During the last few decades, Chinese adolescent users are fairly active on social networking sites (SNS) and account for 33.8% of the SNS users (Niu et al., 2018). Selfies are one of the most popular activities on social networking sites (Chua & Chang, 2016), such as Qzone and WeChat Moments, two of the most widely used SNSs in China (Niu et al., 2018, 2019). Selfies are popular among adolescents (Senft & Baym, 2015), and 69% of teenagers share selfies between three to 20 times daily in the U.S (Katz & Crocker, 2015). Several studies have found significant differences in selfie behaviors between men and women.

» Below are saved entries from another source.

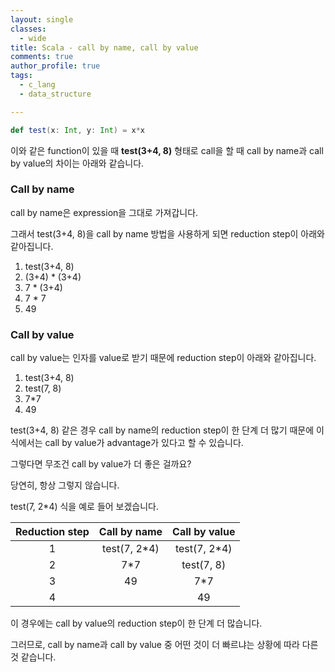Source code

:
```yaml
---
layout: single
classes:
  - wide
title: Scala - call by name, call by value
comments: true
author_profile: true
tags:
  - c_lang
  - data_structure

---
```


```scala
def test(x: Int, y: Int) = x*x
```

이와 같은 function이 있을 때 **test(3+4, 8)** 형태로 call을 할 때 call by name과 call by value의 차이는 아래와 같습니다.

### Call by name

call by name은 expression을 그대로 가져갑니다.

그래서 test(3+4, 8)을 call by name 방법을 사용하게 되면 reduction step이 아래와 같아집니다.

1. test(3+4, 8)
2. (3+4) * (3+4)
3. 7 * (3+4)
4. 7 * 7
5. 49

### Call by value

call by value는 인자를 value로 받기 때문에 reduction step이 아래와 같아집니다.

1. test(3+4, 8)
2. test(7, 8)
3. 7*7
4. 49

test(3+4, 8) 같은 경우 call by name의 reduction step이 한 단계 더 많기 때문에 이 식에서는 call by value가 advantage가 있다고 할 수 있습니다.

그렇다면 무조건 call by value가 더 좋은 걸까요?

당연히, 항상 그렇지 않습니다.

test(7, 2*4) 식을 예로 들어 보겠습니다.

| Reduction step | Call by name | Call by value |
| :------------: | :----------: | :-----------: |
|       1        | test(7, 2*4) | test(7, 2*4)  |
|       2        |     7*7      |  test(7, 8)   |
|       3        |      49      |      7*7      |
|       4        |              |      49       |

이 경우에는 call by value의 reduction step이 한 단계 더 많습니다.

그러므로, call by name과 call by value 중 어떤 것이 더 빠르냐는 상황에 따라 다른 것 같습니다.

Compared to males, females were more inclined to take personal and group selfies, post personal selfies, edit photos, and use photographic filters (Dhir et al., 2016; Salomon & Brown, 2019).
Previous studies have found that disordered eating (Cohen et al., 2018; Niu et al., 2019; Saunders et al., 2020; Wick & Keel, 2020), body dissatisfaction (McLean et al., 2015; Tiggemann et al., 2020; Veldhuis et al., 2020) and negative mood (Lamp et al., 2019; Mills et al., 2018) are potential correlates and consequences of selfie-related behaviors. Research has explored but is seemingly limited to personality traits related to selfies (e.g., self-esteem, Big Five traits, and narcissism) (Choi et al., 2017; Shane-Simpson et al., 2020; Wang, Xie, et al., 2018). It is urgent to consider social factors underlying selfie behaviors given the omnipresence and possible consequences of selfies on SNSs.
Social Comparison and Selfie Behaviors
According to the social comparison hypothesis, people evaluate themselves and how their appearance by comparing themselves to others like them (Festinger, 1954). Young adults frequently compare themselves to others on social media, either downward (i.e., to those they think to be less fortunate than themselves) or upward (i.e., to those they perceive to be better) (Chua & Chang, 2016). Upward comparisons often lead to lower self-evaluation and negative affect (Muller & Fayant, 2010). Downward comparisons, the most common example of which is the ‘‘better-than-average’’ effect or the primus inter pares effect (Taylor & Brown, 1988), would cause self-enhancement and positive affect (Gerber et al., 2018). Research has indicated that females make appearance-related social comparisons more frequently than males (Rodgers et al., 2009). When describing their appearance, females made significantly more upward comparisons, whereas males made more downward comparisons (Fardouly et al., 2017; Leahey & Crowther, 2008; Leahey et al., 2007; Strahan et al., 2006). Engaging in upward social comparisons causes females to feel more body dissatisfied (Fardouly et al., 2015; Fardouly & Vartanian, 2015; Grabe et al., 2008) and have lower self-esteem (Fardouly & Vartanian, 2015).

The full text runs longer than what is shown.